▸ Data in this exercise:
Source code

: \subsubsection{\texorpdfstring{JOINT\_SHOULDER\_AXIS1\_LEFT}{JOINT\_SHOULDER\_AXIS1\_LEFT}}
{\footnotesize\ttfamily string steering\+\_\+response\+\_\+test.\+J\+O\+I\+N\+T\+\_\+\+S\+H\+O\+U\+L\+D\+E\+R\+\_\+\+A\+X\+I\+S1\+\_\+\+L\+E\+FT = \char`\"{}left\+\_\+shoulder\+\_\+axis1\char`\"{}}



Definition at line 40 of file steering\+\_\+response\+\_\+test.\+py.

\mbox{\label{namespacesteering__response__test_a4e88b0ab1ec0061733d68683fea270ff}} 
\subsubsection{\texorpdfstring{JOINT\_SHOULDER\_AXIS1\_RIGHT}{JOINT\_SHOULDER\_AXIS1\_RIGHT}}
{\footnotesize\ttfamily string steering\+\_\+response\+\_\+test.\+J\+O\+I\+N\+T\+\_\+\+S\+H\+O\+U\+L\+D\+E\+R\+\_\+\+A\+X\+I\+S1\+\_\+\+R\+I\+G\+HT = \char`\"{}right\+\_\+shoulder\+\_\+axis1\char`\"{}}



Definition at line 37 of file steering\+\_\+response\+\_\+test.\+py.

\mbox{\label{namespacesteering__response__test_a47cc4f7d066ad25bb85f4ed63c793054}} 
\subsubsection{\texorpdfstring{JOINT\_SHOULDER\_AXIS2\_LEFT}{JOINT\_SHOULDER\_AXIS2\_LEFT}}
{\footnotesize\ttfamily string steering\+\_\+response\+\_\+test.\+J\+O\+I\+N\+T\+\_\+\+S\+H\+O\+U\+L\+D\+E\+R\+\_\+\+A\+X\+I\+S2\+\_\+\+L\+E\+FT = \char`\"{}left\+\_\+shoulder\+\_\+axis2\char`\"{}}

▸ Task description:
If a line in the entries above contains "mbox", include it in the count, then report only the total.

▸ Solution to this exercise:
2